(Dataset entries)
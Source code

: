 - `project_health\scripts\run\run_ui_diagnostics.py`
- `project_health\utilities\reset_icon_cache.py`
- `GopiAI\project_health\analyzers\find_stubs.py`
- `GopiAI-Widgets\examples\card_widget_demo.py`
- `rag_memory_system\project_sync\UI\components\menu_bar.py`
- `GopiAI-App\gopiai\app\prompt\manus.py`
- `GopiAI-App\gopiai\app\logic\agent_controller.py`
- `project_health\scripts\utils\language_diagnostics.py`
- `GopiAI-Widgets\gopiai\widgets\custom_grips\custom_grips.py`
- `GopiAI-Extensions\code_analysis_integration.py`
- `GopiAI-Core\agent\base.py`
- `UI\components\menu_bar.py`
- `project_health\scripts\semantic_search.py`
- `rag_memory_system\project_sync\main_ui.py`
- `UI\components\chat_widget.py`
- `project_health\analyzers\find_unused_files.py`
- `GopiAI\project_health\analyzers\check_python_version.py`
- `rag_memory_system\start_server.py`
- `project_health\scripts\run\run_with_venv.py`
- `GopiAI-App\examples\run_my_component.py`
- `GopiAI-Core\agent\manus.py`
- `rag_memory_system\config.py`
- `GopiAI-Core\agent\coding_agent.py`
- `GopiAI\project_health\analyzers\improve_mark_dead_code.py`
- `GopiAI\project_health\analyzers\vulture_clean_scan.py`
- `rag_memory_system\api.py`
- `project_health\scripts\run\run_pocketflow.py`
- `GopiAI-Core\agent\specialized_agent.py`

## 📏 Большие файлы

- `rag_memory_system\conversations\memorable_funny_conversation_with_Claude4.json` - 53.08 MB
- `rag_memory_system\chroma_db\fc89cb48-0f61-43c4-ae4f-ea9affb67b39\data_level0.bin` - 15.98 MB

▸ Task brief: Scan the data above and copy each line containing the word "analyzers".

▸ Result:
- `GopiAI\project_health\analyzers\find_stubs.py`
- `project_health\analyzers\find_unused_files.py`
- `GopiAI\project_health\analyzers\check_python_version.py`
- `GopiAI\project_health\analyzers\improve_mark_dead_code.py`
- `GopiAI\project_health\analyzers\vulture_clean_scan.py`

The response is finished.